In case a node needs to be replaced, proceed as follows concerning the Dolphin interconnect:
Power down the node. The network manager will automatically reroute the interconnect traffic. When you run sciadmin on the frontend, you will see the icon of the node turn red within the GUI representation of the cluster nodes.
Unplug all cables from the adapter. Remember (or mark the cables) into which plug on the adapter each cable belongs.
Unmount the adapter from the node to be replaced, and insert it into the new node.
Power up the node; then connect the SCI cables in the same way they had been connected before. Make sure that all LEDs on all adapters in the affected ringlets light green again.
Run the SIA with the option --install-node. To verify the installation after the SIA has finished:
The icon of the node in the sciadmin GUI must have turned green again.
The output of the dis_services script should list all services as running.
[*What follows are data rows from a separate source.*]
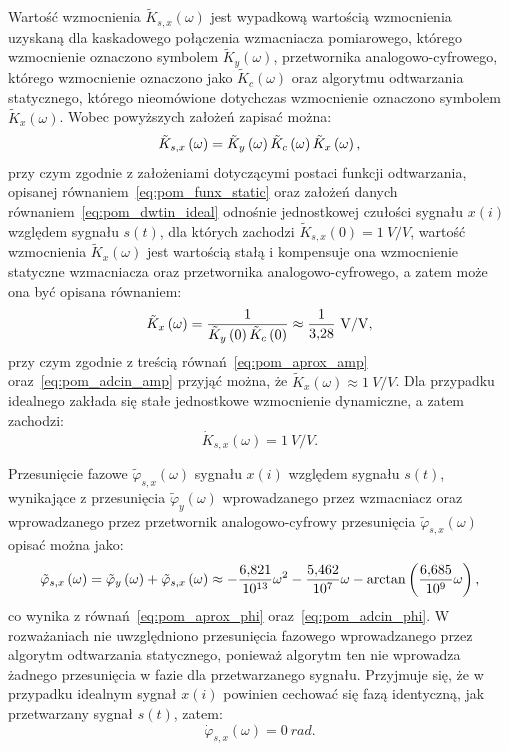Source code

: Wartość wzmocnienia $\tilde{K}_{s,x}(\omega)$ jest wypadkową wartością wzmocnienia uzyskaną dla kaskadowego połączenia wzmacniacza pomiarowego, którego wzmocnienie oznaczono symbolem $\tilde{K}_{y}(\omega)$, przetwornika analogowo-cyfrowego, którego wzmocnienie oznaczono jako $\tilde{K}_{c}(\omega)$ oraz algorytmu odtwarzania statycznego, którego nieomówione dotychczas wzmocnienie oznaczono symbolem $\tilde{K}_{x}(\omega)$. Wobec powyższych założeń zapisać można:
\begin{equation}
\tilde{K}_{s,x} \left(\omega\right) = \tilde{K}_{y} \left(\omega\right) \tilde{K}_{c} \left(\omega\right) \tilde{K}_{x} \left(\omega\right) \label{eq:pom_dwtin_amp},
\end{equation}
przy czym zgodnie z założeniami dotyczącymi postaci funkcji odtwarzania, opisanej równaniem~\eqref{eq:pom_funx_static} oraz założeń danych równaniem~\eqref{eq:pom_dwtin_ideal} odnośnie jednostkowej czułości sygnału $x(i)$ względem sygnału $s(t)$, dla których zachodzi $\tilde{K}_{s,x}(0) = \qty{1}{V \per V}$, wartość wzmocnienia $\tilde{K}_{x}(\omega)$ jest wartością stałą i kompensuje ona wzmocnienie statyczne wzmacniacza oraz przetwornika analogowo-cyfrowego, a zatem może ona być opisana równaniem:
\begin{equation}
\tilde{K}_{x} \emb{\omega} = \frac{1}{\tilde{K}_{y} \emb{0} \tilde{K}_{c} \emb{0}} \approx \frac{1}{\num{3.28}}~\unit{V \per V} \label{eq:pom_dwtin_ampnorm},
\end{equation}
przy czym zgodnie z treścią równań~\eqref{eq:pom_aprox_amp} oraz~\eqref{eq:pom_adcin_amp} przyjąć można, że $\tilde{K}_{x}(\omega) \approx \qty{1}{V \per V}$. Dla przypadku idealnego zakłada się stałe jednostkowe wzmocnienie dynamiczne, a zatem zachodzi:
\begin{equation}
\dot{K}_{s,x}(\omega) = \qty{1}{V \per V} \label{eq:pom_dwtin_ampideal}.
\end{equation}

Przesunięcie fazowe $\tilde{\varphi}_{s,x}(\omega)$ sygnału $x(i)$ względem sygnału $s(t)$, wynikające z przesunięcia $\tilde{\varphi}_{y}(\omega)$ wprowadzanego przez wzmacniacz oraz wprowadzanego przez przetwornik analogowo-cyfrowy przesunięcia $\tilde{\varphi}_{s,x}(\omega)$ opisać można jako:
\begin{equation}
\tilde{\varphi}_{s,x} \left(\omega\right) = \tilde{\varphi}_{y} \left(\omega\right) + \tilde{\varphi}_{s,x} \left(\omega\right) \approx -\frac{\num{6.821}}{\num{e13}} \omega^{2} - \frac{\num{5.462}}{\num{e07}} \omega - \arctan \left(\frac{\num{6.685}}{\num{e9}} \omega\right) \label{eq:pom_dwtin_phi},
\end{equation}
co wynika z równań~\eqref{eq:pom_aprox_phi} oraz~\eqref{eq:pom_adcin_phi}. W rozważaniach nie uwzględniono przesunięcia fazowego wprowadzanego przez algorytm odtwarzania statycznego, ponieważ algorytm ten nie wprowadza żadnego przesunięcia w fazie dla przetwarzanego sygnału. Przyjmuje się, że w przypadku idealnym sygnał $x(i)$ powinien cechować się fazą identyczną, jak przetwarzany sygnał $s(t)$, zatem:
\begin{equation}
\dot{\varphi}_{s,x}(\omega) = \qty{0}{rad} \label{eq:pom_dwtin_phiideal}.
\end{equation}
Perform the cable test from within sciadmin to ensure that the cabling is correct (see Chapter 4, Initial Installation, Section 3.7.4, “Cabling Correctness Test”).
Running the cable test will stop other traffic on the interconnect for the time the test is running, which can be up to a minute. If this is not an option, please use scidiag from the commandline to verify the functionality of the interconnect (see Chapter 7, Interconnect Maintenance, Section 1.1.3, “Static Interconnect Test”).
To ensure that all nodes that are not being replaced can continue to communicate via the SCI interconnect while other nodes are replaced, you should replace nodes in a ring-by-ring manner: power down nodes within one ringlet only. Bring this group of nodes back to operation before powering down the next group of nodes.
Communication between all other nodes will continue uninterrupted during this procedure.